Nearly everyone who wants funding at this scale hits up the Saudis. Describing
that AMI looked for funding with the Saudi royals doesn't strike me as a
particularly significant reveal; Musk did it relatively recently, and he
wasn't excoriated for it. How is news that AMI is doing it worthy of a push-
all-the-chips-into-the-pot move like AMI pulled?

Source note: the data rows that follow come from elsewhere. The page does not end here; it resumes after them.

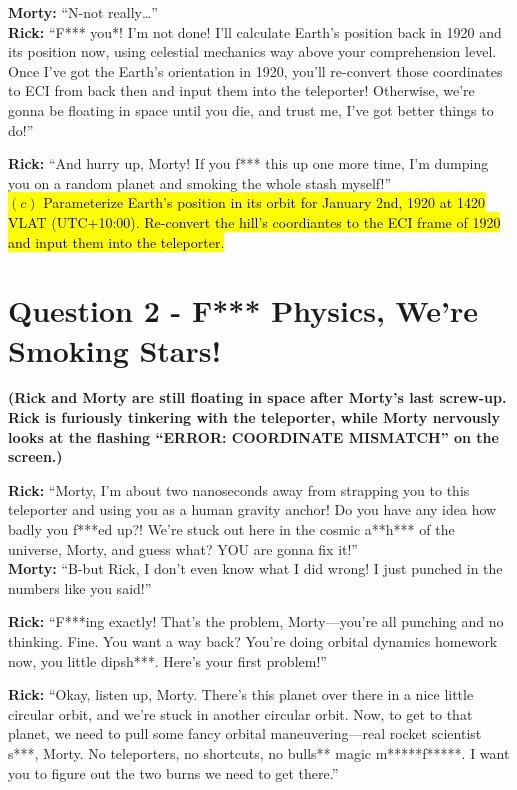 \documentclass[a4paper, 12pt]{exam}
\begin{document}
\noindent \textbf{Morty:} “N-not really…”\\

\noindent \textbf{Rick:} “F*** you*! I’m not done! I’ll calculate Earth’s position back in 1920 and its position now, using celestial mechanics way above your comprehension level. Once I’ve got the Earth’s orientation in 1920, you’ll re-convert those coordinates to ECI from back then and input them into the teleporter! Otherwise, we’re gonna be floating in space until you die, and trust me, I’ve got better things to do!”

\bigskip

\noindent \textbf{Rick:} “And hurry up, Morty! If you f*** this up one more time, I’m dumping you on a random planet and smoking the whole stash myself!” \\

\hl{$(c)$ Parameterize Earth's position in its orbit for January 2nd, 1920 at 1420 VLAT (UTC+10:00). Re-convert the hill's coordiantes to the ECI frame of 1920 and input them into the teleporter.}

	
	\pagebreak
	
	\section*{Question 2 - F*** Physics, We’re Smoking Stars!}

\noindent \textbf{(Rick and Morty are still floating in space after Morty’s last screw-up. Rick is furiously tinkering with the teleporter, while Morty nervously looks at the flashing “ERROR: COORDINATE MISMATCH” on the screen.)}

\bigskip
\noindent \textbf{Rick:} “Morty, I’m about two nanoseconds away from strapping you to this teleporter and using you as a human gravity anchor! Do you have any idea how badly you f***ed up?! We’re stuck out here in the cosmic a**h*** of the universe, Morty, and guess what? YOU are gonna fix it!” \\

\noindent \textbf{Morty:} “B-but Rick, I don’t even know what I did wrong! I just punched in the numbers like you said!” \bigskip

\noindent \textbf{Rick:} “F***ing exactly! That’s the problem, Morty—you’re all punching and no thinking. Fine. You want a way back? You’re doing orbital dynamics homework now, you little dipsh***. Here’s your first problem!”

\bigskip

\noindent \textbf{Rick:} “Okay, listen up, Morty. There’s this planet over there in a nice little circular orbit, and we’re stuck in another circular orbit. Now, to get to that planet, we need to pull some fancy orbital maneuvering—real rocket scientist s***, Morty. No teleporters, no shortcuts, no bulls** magic m*****f*****. I want you to figure out the two burns we need to get there.”
\bigskip
\end{document}
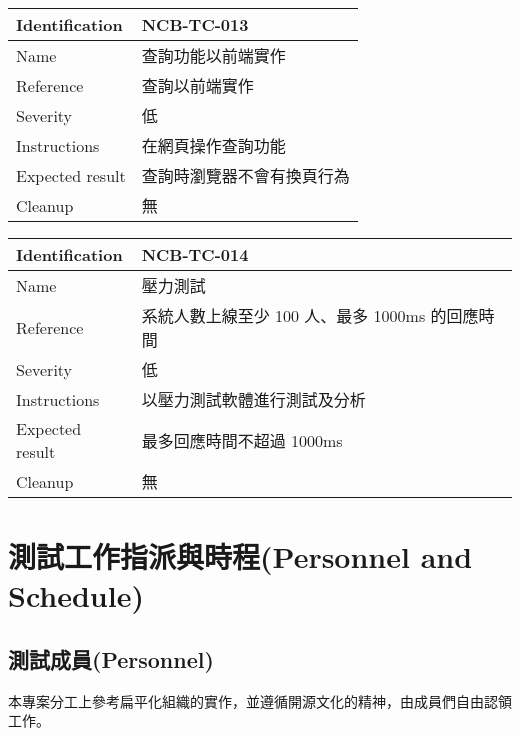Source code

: \documentclass{article}
\begin{document}
\bigskip

\begin{tabularx}{\textwidth}{| A{0.3\textwidth} | X |}
	\hline
	Identification  & NCB-TC-013    \\ \hline
	Name            & 查詢功能以前端實作     \\ \hline
	Reference       & 查詢以前端實作       \\ \hline
	Severity        & 低             \\ \hline
	Instructions    & 在網頁操作查詢功能     \\ \hline
	Expected result & 查詢時瀏覽器不會有換頁行為 \\ \hline
	Cleanup         & 無             \\ \hline
\end{tabularx}

\bigskip

\begin{tabularx}{\textwidth}{| A{0.3\textwidth} | X |}
	\hline
	Identification  & NCB-TC-014                     \\ \hline
	Name            & 壓力測試                           \\ \hline
	Reference       & 系統人數上線至少 100 人、最多 1000ms 的回應時間 \\ \hline
	Severity        & 低                              \\ \hline
	Instructions    & 以壓力測試軟體進行測試及分析                 \\ \hline
	Expected result & 最多回應時間不超過 1000ms               \\ \hline
	Cleanup         & 無                              \\ \hline
\end{tabularx}

\newpage

\section[測試工作指派與時程(PERSONNEL AND SCHEDULE)]{測試工作指派與時程(Personnel and Schedule)}

\subsection[測試成員(PERSONNEL)]{測試成員(Personnel)}

本專案分工上參考扁平化組織的實作，並遵循開源文化的精神，由成員們自由認領工作。

\newpage
\end{document}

Now if Bezos' private investigation team is getting close to some kind of
Kryptonite like Pecker personally authorized his staff to assist with
encouraging Khashoggi to visit the Saudi's Turkish embassy as a favor to the
royals to try to ingratiate himself and angle for a funding pitch, then I
could understand Pecker's reaction. Even if Pecker and AMI didn't know the
Saudi's intent, it would indeed be very awkward for AMI and the Saudis. The
other direction this could be going is the Saudis are directing AMI via cut-
outs to dissuade any deeper investigation into Khashoggi's death, and
miscalculated Bezos' mettle.

I wonder if AMI overplayed the "Bezos cheated in his marriage!1!1" angle, too.
If there is more or less a collective shoulder shrug that billionaire POTUS
DJT cheated on Melania, I'm not clear what AMI thought the impact would be on
Amazon's public opinion that its billionaire founder/leader is doing the same.

This will be interesting to follow.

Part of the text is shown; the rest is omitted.